In January, the rum maker released a campaign featuring a Cuban-American walking through Miami’s little Havana — or real Havana? — reciting a poem about home.

“Forced to leave home, but home never leaves us. Wherever exile takes us… We walk carrying the musica of our island and the amber rum born from it,” the poem says.

“Don’t tell us we’re not Cuban.”

And Bacardi has launched an interactive theatrical experience and tasting called “Amparo” to tell the story of the Arechebalas and the “legacy that the government tried to erase.”

It was shown in New York on Tuesday, and the goal is “to tell the real story of how the real Havana Club was founded, and how that property was stolen,” Ramirez said.
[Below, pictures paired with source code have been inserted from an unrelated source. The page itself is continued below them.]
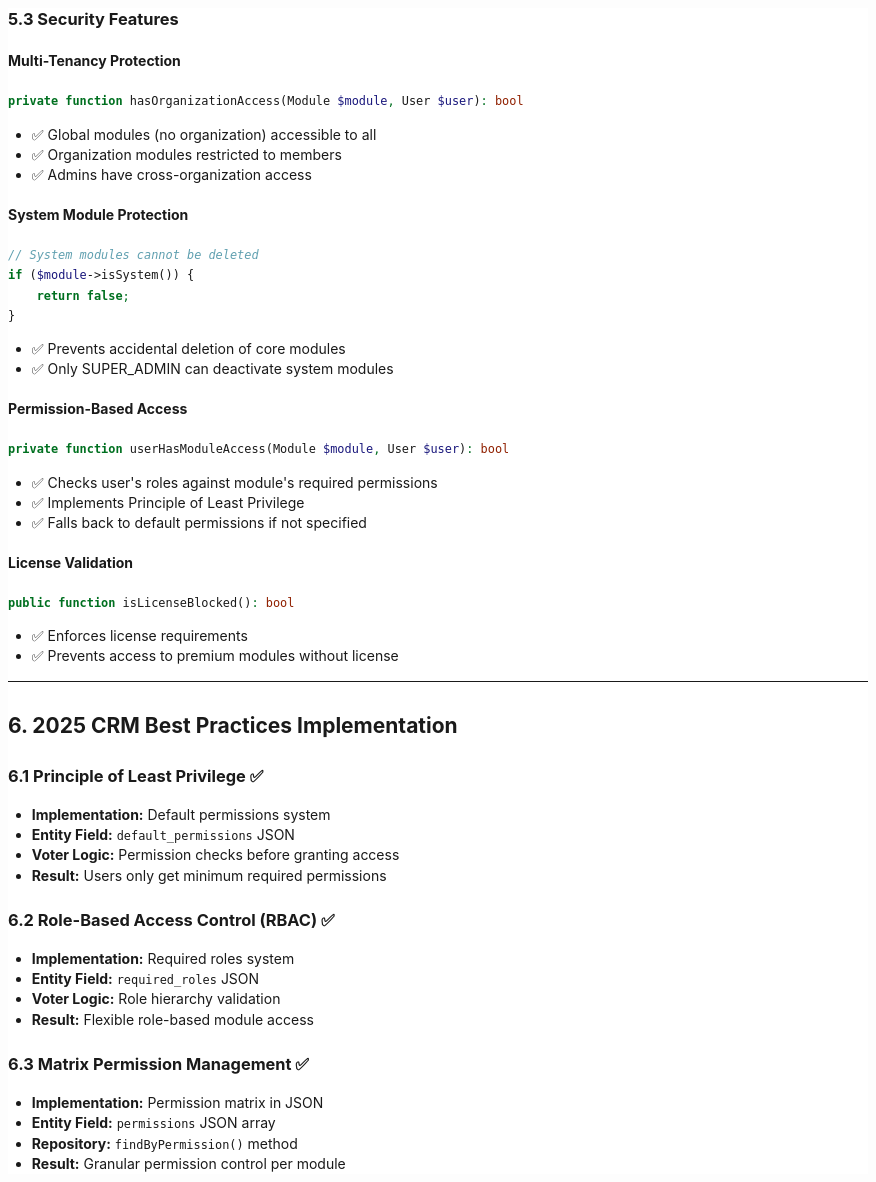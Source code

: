 ### 5.3 Security Features

#### Multi-Tenancy Protection
```php
private function hasOrganizationAccess(Module $module, User $user): bool
```
- ✅ Global modules (no organization) accessible to all
- ✅ Organization modules restricted to members
- ✅ Admins have cross-organization access

#### System Module Protection
```php
// System modules cannot be deleted
if ($module->isSystem()) {
    return false;
}
```
- ✅ Prevents accidental deletion of core modules
- ✅ Only SUPER_ADMIN can deactivate system modules

#### Permission-Based Access
```php
private function userHasModuleAccess(Module $module, User $user): bool
```
- ✅ Checks user's roles against module's required permissions
- ✅ Implements Principle of Least Privilege
- ✅ Falls back to default permissions if not specified

#### License Validation
```php
public function isLicenseBlocked(): bool
```
- ✅ Enforces license requirements
- ✅ Prevents access to premium modules without license

---

## 6. 2025 CRM Best Practices Implementation

### 6.1 Principle of Least Privilege ✅
- **Implementation:** Default permissions system
- **Entity Field:** `default_permissions` JSON
- **Voter Logic:** Permission checks before granting access
- **Result:** Users only get minimum required permissions

### 6.2 Role-Based Access Control (RBAC) ✅
- **Implementation:** Required roles system
- **Entity Field:** `required_roles` JSON
- **Voter Logic:** Role hierarchy validation
- **Result:** Flexible role-based module access

### 6.3 Matrix Permission Management ✅
- **Implementation:** Permission matrix in JSON
- **Entity Field:** `permissions` JSON array
- **Repository:** `findByPermission()` method
- **Result:** Granular permission control per module
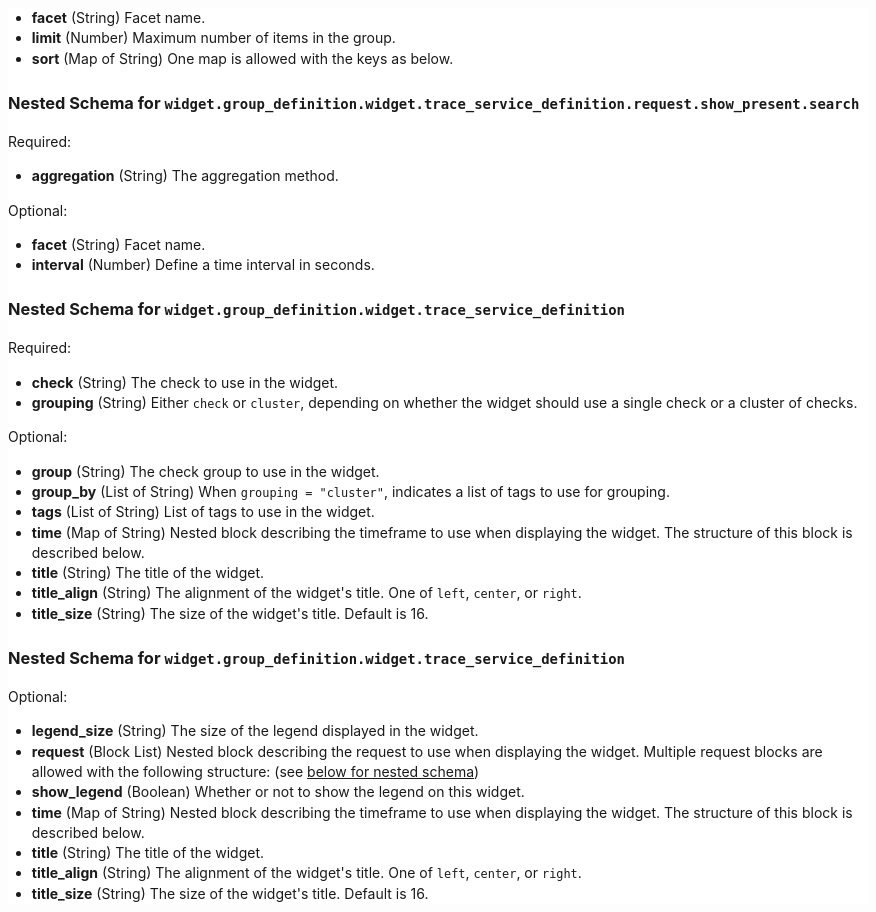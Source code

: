 - **facet** (String) Facet name.
- **limit** (Number) Maximum number of items in the group.
- **sort** (Map of String) One map is allowed with the keys as below.


<a id="nestedblock--widget--group_definition--widget--trace_service_definition--request--show_present--multi_compute"></a>
### Nested Schema for `widget.group_definition.widget.trace_service_definition.request.show_present.search`

Required:

- **aggregation** (String) The aggregation method.

Optional:

- **facet** (String) Facet name.
- **interval** (Number) Define a time interval in seconds.





<a id="nestedblock--widget--group_definition--widget--check_status_definition"></a>
### Nested Schema for `widget.group_definition.widget.trace_service_definition`

Required:

- **check** (String) The check to use in the widget.
- **grouping** (String) Either `check` or `cluster`, depending on whether the widget should use a single check or a cluster of checks.

Optional:

- **group** (String) The check group to use in the widget.
- **group_by** (List of String) When `grouping = "cluster"`, indicates a list of tags to use for grouping.
- **tags** (List of String) List of tags to use in the widget.
- **time** (Map of String) Nested block describing the timeframe to use when displaying the widget. The structure of this block is described below.
- **title** (String) The title of the widget.
- **title_align** (String) The alignment of the widget's title. One of `left`, `center`, or `right`.
- **title_size** (String) The size of the widget's title. Default is 16.


<a id="nestedblock--widget--group_definition--widget--distribution_definition"></a>
### Nested Schema for `widget.group_definition.widget.trace_service_definition`

Optional:

- **legend_size** (String) The size of the legend displayed in the widget.
- **request** (Block List) Nested block describing the request to use when displaying the widget. Multiple request blocks are allowed with the following structure: (see [below for nested schema](#nestedblock--widget--group_definition--widget--trace_service_definition--request))
- **show_legend** (Boolean) Whether or not to show the legend on this widget.
- **time** (Map of String) Nested block describing the timeframe to use when displaying the widget. The structure of this block is described below.
- **title** (String) The title of the widget.
- **title_align** (String) The alignment of the widget's title. One of `left`, `center`, or `right`.
- **title_size** (String) The size of the widget's title. Default is 16.
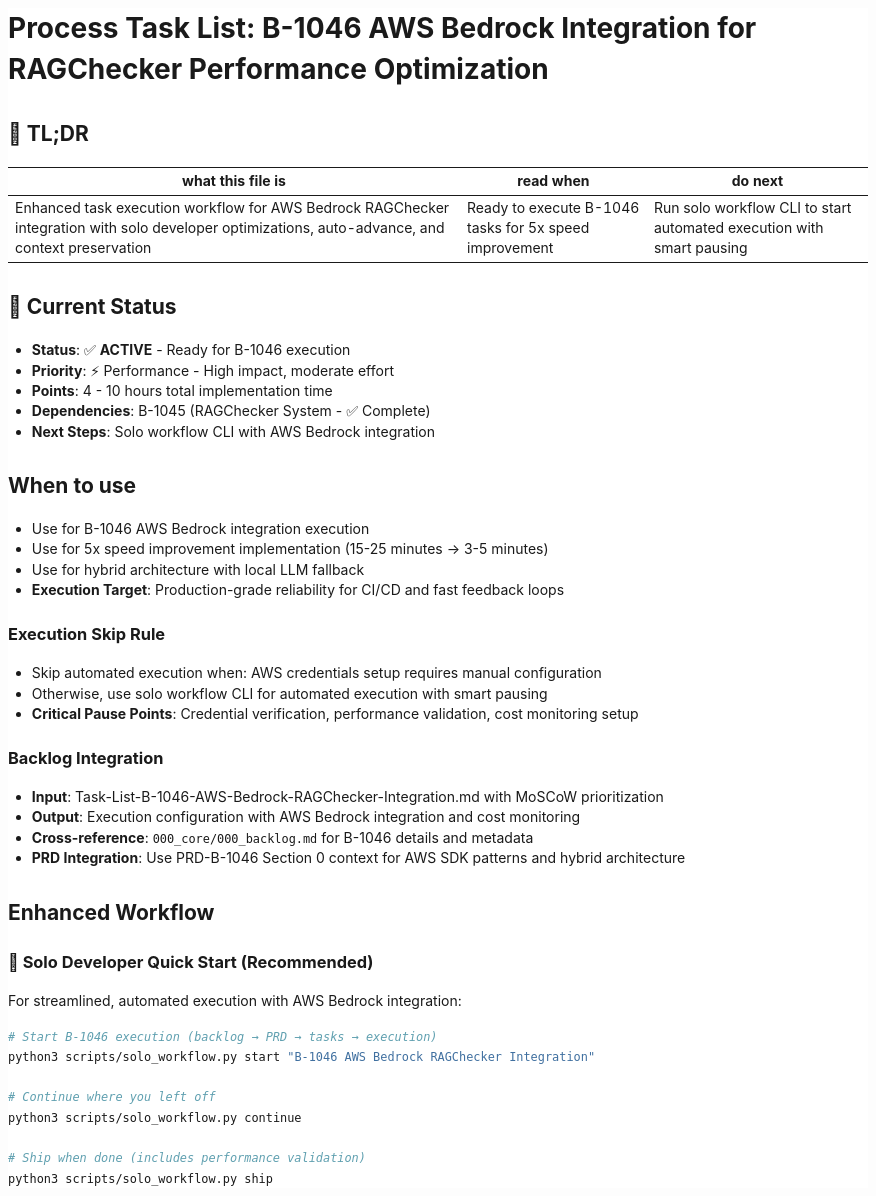 # Process Task List: B-1046 AWS Bedrock Integration for RAGChecker Performance Optimization

## 🔎 TL;DR

| what this file is | read when | do next |
|---|---|---|
| Enhanced task execution workflow for AWS Bedrock RAGChecker integration with solo developer optimizations, auto-advance, and context preservation | Ready to execute B-1046 tasks for 5x speed improvement | Run solo workflow CLI to start automated execution with smart pausing |

## 🎯 **Current Status**
- **Status**: ✅ **ACTIVE** - Ready for B-1046 execution
- **Priority**: ⚡ Performance - High impact, moderate effort
- **Points**: 4 - 10 hours total implementation time
- **Dependencies**: B-1045 (RAGChecker System - ✅ Complete)
- **Next Steps**: Solo workflow CLI with AWS Bedrock integration

## When to use

- Use for B-1046 AWS Bedrock integration execution
- Use for 5x speed improvement implementation (15-25 minutes → 3-5 minutes)
- Use for hybrid architecture with local LLM fallback
- **Execution Target**: Production-grade reliability for CI/CD and fast feedback loops

### Execution Skip Rule

- Skip automated execution when: AWS credentials setup requires manual configuration
- Otherwise, use solo workflow CLI for automated execution with smart pausing
- **Critical Pause Points**: Credential verification, performance validation, cost monitoring setup

### Backlog Integration

- **Input**: Task-List-B-1046-AWS-Bedrock-RAGChecker-Integration.md with MoSCoW prioritization
- **Output**: Execution configuration with AWS Bedrock integration and cost monitoring
- **Cross-reference**: `000_core/000_backlog.md` for B-1046 details and metadata
- **PRD Integration**: Use PRD-B-1046 Section 0 context for AWS SDK patterns and hybrid architecture

## Enhanced Workflow

### 🚀 **Solo Developer Quick Start (Recommended)**

For streamlined, automated execution with AWS Bedrock integration:

```bash
# Start B-1046 execution (backlog → PRD → tasks → execution)
python3 scripts/solo_workflow.py start "B-1046 AWS Bedrock RAGChecker Integration"

# Continue where you left off
python3 scripts/solo_workflow.py continue

# Ship when done (includes performance validation)
python3 scripts/solo_workflow.py ship
```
Amparo Arechebala, who lived the events that were the inspiration for the show, said it was emotional but a proud moment.

“My husband Ramon insisted and insisted for so many years that he wanted to give it to the world, the real Havana Club,” she said.

– Marketing tool –

But which is the real Cuban rum: the one made in Cuba or the one made with the original family recipe?

Ramirez said the recipe “is part of the magic.”

London-based rum expert Ian Burrell agrees the recipe certainly matters since the rum masters — the maestro roneros — mix different batches and even different yeasts to create their own “unique style of flavor.”

“So there is a really big difference between the two products,” he told AFP.

“To me as a bartender, both rums can be used in different ways as a base for cocktails that showcase their qualities.”

But neither version is like their pre-Castro ancestors — which he has tasted and compared — so the fight also is about using the Cuba designation which is “quite an important part of marketing,” he said.

“For me, looking from the outside, it’s an important marketing tool in the fight against their rivals Havana Club.”

The Bacardi family “want to retain their Cuban heritage” and “still see themselves as Cuban,” Burrell said. But Pernod Ricard is “rightly aggrieved” it cannot use its trademarked product in the US market.

Bacardi late last year sued the US government over the retroactive renewal of Cuba’s export trademark registration, which “violated well-settled United States law,” Bacardi’s lawyers at Kelley Drye & Warren said in the complaint.

The company also argues that a trademark must be used to be enforced — something the Cuban version has not been able to do for 60 years.

Ramirez said the company has asked the courts to clarify and “we’re confident” in the outcome.

Meanwhile, Pernod Ricard also has trademarked the name “Havanista” to sell its rebranded Havana Club rum in the US — should the embargo be lifted.